JNDI lookup errors when JMS resources on different machines have the same names

You get JNDI lookup errors when you use the same names for JMS messaging queues and queue connection factories that run on application servers on different machines.

You must not use the same names for messaging queues and queue connection factories that run on application servers on different machines, because the service integration technologies always look first for JMS destinations locally, and only use the full JNDI reference if they cannot find the destination locally. If you configure as an outbound service a web service that is hosted on a remote machine, and you use the same names for messaging queues and queue connection factories on the remote machine and on the machine on which the outbound service is hosted, then the service integration technologies find and use the local queues even if the remote JNDI destination is provided in full in the WSDL service definition.

Error returned when installing the sibwsauthbean.ear file

You are password-protecting a web service operation, but when you install the sibwsauthbean.ear file, an error message is displayed in the WebSphere Application Server administrative console detailing a Java Naming and Directory Interface (JNDI) problem.

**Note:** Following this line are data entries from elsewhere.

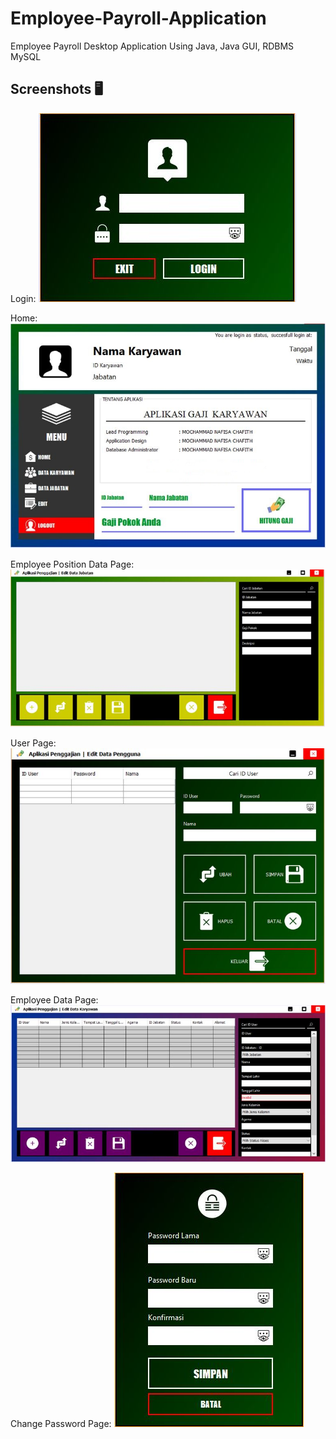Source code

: # Employee-Payroll-Application
Employee Payroll Desktop Application Using Java, Java GUI, RDBMS MySQL

## Screenshots 🖥️ 
Login:
![](https://github.com/Chafithafid30/Employee-Payroll-Application/blob/master/Gaji%20Pegawai%201.JPG)

Home:
![](https://github.com/Chafithafid30/Employee-Payroll-Application/blob/master/Gaji%20Pegawai%202.JPG)

Employee Position Data Page:
![](https://github.com/Chafithafid30/Employee-Payroll-Application/blob/master/Gaji%20Pegawai%203.JPG)

User Page:
![](https://github.com/Chafithafid30/Employee-Payroll-Application/blob/master/Gaji%20Pegawai%204.JPG)

Employee Data Page:
![](https://github.com/Chafithafid30/Employee-Payroll-Application/blob/master/Gaji%20Pegawai%205.JPG)

Change Password Page:
![](https://github.com/Chafithafid30/Employee-Payroll-Application/blob/master/Gaji%20Pegawai%206.JPG)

When you password-protect a web service operation, check that you enter, in the EJB References for the authorization session bean, the correct JNDI name of the imported web service enterprise bean. Note that this home is case sensitive.

Precise problem cannot be determined from SOAP fault messages

You are getting SOAP fault messages, but cannot determine the precise problem from the fault message.

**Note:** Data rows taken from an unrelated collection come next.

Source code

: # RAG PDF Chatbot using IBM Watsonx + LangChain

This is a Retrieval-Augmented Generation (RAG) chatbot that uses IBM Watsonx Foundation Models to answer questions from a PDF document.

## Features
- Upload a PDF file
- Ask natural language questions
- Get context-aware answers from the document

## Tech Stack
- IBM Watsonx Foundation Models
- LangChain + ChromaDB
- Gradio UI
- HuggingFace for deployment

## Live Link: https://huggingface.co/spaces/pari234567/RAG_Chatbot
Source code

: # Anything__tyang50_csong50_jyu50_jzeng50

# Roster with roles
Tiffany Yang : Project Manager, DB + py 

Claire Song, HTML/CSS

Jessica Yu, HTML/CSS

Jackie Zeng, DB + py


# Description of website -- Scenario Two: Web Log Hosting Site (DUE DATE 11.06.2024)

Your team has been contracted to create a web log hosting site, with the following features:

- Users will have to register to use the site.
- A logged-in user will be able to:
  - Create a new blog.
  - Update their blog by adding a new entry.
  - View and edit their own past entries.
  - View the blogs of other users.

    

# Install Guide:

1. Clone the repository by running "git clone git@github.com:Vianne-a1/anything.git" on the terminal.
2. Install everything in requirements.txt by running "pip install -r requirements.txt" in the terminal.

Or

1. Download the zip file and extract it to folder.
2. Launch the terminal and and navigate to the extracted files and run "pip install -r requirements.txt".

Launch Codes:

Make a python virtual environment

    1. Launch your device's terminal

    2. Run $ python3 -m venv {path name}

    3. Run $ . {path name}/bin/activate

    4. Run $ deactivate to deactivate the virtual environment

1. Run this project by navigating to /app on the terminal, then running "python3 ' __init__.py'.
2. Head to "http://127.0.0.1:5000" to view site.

If you receive a SOAP fault message with a faultstring that is just the value of one of the parameters of the invocation, that means the parameter value is not valid. For example if you have a service that expects an int parameter and you send it a message containing the value 1.1, then the fault message you receive contains 1.1 as the fault string:
<faultcode>SOAP-ENV:Client</faultcode>
<faultstring>1.1</faultstring>

This message is consistent with Apache SOAP behavior, and is not correctable by bus-enabled web services.

Listener port timeout errors when large messages are passed by using the SOAP over JMS endpoint listener

As with any synchronous endpoint listener, timeout errors can occur. To minimize the frequency of timeout errors, increase the timeout settings for the endpoint listener. If the problem persists, then disable trace and logging for service integration technologies by setting the application server trace string to com.ibm.ws.sib.webservices.*=all=disabled.